Dataset entries:
============

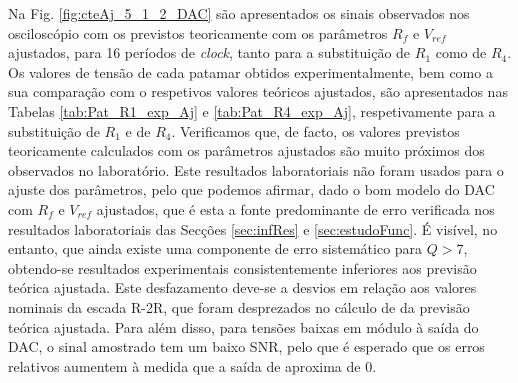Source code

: \documentclass[a4paper, oneside]{article}
\begin{document}
Na Fig. \ref{fig:cteAj_5_1_2_DAC} são apresentados os sinais observados nos osciloscópio com os previstos teoricamente com os parâmetros $R_f$ e $V_{ref}$ ajustados, para 16 períodos de \textit{clock}, tanto para a substituição de $R_1$ como de $R_4$. Os valores de tensão de cada patamar obtidos experimentalmente, bem como a sua comparação com o respetivos valores teóricos ajustados, são apresentados nas Tabelas \ref{tab:Pat_R1_exp_Aj} e \ref{tab:Pat_R4_exp_Aj}, respetivamente para a substituição de $R_1$ e de $R_4$. Verificamos que, de facto, os valores previstos teoricamente calculados com os parâmetros ajustados são muito próximos dos observados no laboratório. Este resultados laboratoriais não foram usados para o ajuste dos parâmetros, pelo que podemos afirmar, dado o bom modelo do DAC com $R_f$ e $V_{ref}$ ajustados, que é esta a fonte predominante de erro verificada nos resultados laboratoriais das Secções \ref{sec:infRes} e \ref{sec:estudoFunc}. É visível, no entanto, que ainda existe uma componente de erro sistemático para $Q>7$, obtendo-se resultados experimentais consistentemente inferiores aos previsão teórica ajustada. Este desfazamento deve-se a desvios em relação aos valores nominais da escada R-2R, que foram desprezados no cálculo de da previsão teórica ajustada. Para além disso, para tensões baixas em módulo à saída do DAC, o sinal amostrado tem um baixo SNR, pelo que é esperado que os erros relativos aumentem à medida que a saída de aproxima de 0.
\end{document}
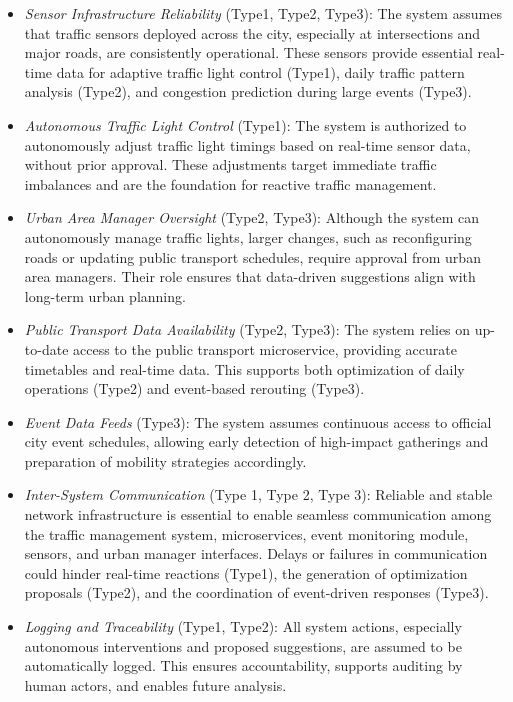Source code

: \documentclass[a4paper,12pt]{article}
\begin{document}
\begin{itemize}

    \item \textit{Sensor Infrastructure Reliability} (Type1, Type2, Type3): The system assumes that traffic sensors deployed across the city, especially at intersections and major roads, are consistently operational. These sensors provide essential real-time data for adaptive traffic light control (Type1), daily traffic pattern analysis (Type2), and congestion prediction during large events (Type3).

    \item \textit{Autonomous Traffic Light Control} (Type1): The system is authorized to autonomously adjust traffic light timings based on real-time sensor data, without prior approval. These adjustments target immediate traffic imbalances and are the foundation for reactive traffic management.

    \item \textit{Urban Area Manager Oversight} (Type2, Type3): Although the system can autonomously manage traffic lights, larger changes, such as reconfiguring roads or updating public transport schedules, require approval from urban area managers. Their role ensures that data-driven suggestions align with long-term urban planning.

    \item \textit{Public Transport Data Availability} (Type2, Type3): The system relies on up-to-date access to the public transport microservice, providing accurate timetables and real-time data. This supports both optimization of daily operations (Type2) and event-based rerouting (Type3).

    \item \textit{Event Data Feeds} (Type3): The system assumes continuous access to official city event schedules, allowing early detection of high-impact gatherings and preparation of mobility strategies accordingly.

    \item \textit{Inter-System Communication} (Type 1, Type 2, Type 3): Reliable and stable network infrastructure is essential to enable seamless communication among the traffic management system, microservices, event monitoring module, sensors, and urban manager interfaces. Delays or failures in communication could hinder real-time reactions (Type1), the generation of optimization proposals (Type2), and the coordination of event-driven responses (Type3).

    \item \textit{Logging and Traceability} (Type1, Type2): All system actions, especially autonomous interventions and proposed suggestions, are assumed to be automatically logged. This ensures accountability, supports auditing by human actors, and enables future analysis.


\end{itemize}
\end{document}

============

#### [WHAT YOU SHOULD DO]
Throughout the data above, report every line that contains the string "management".

#### [ANSWER]
    \item \textit{Autonomous Traffic Light Control} (Type1): The system is authorized to autonomously adjust traffic light timings based on real-time sensor data, without prior approval. These adjustments target immediate traffic imbalances and are the foundation for reactive traffic management.
    \item \textit{Inter-System Communication} (Type 1, Type 2, Type 3): Reliable and stable network infrastructure is essential to enable seamless communication among the traffic management system, microservices, event monitoring module, sensors, and urban manager interfaces. Delays or failures in communication could hinder real-time reactions (Type1), the generation of optimization proposals (Type2), and the coordination of event-driven responses (Type3).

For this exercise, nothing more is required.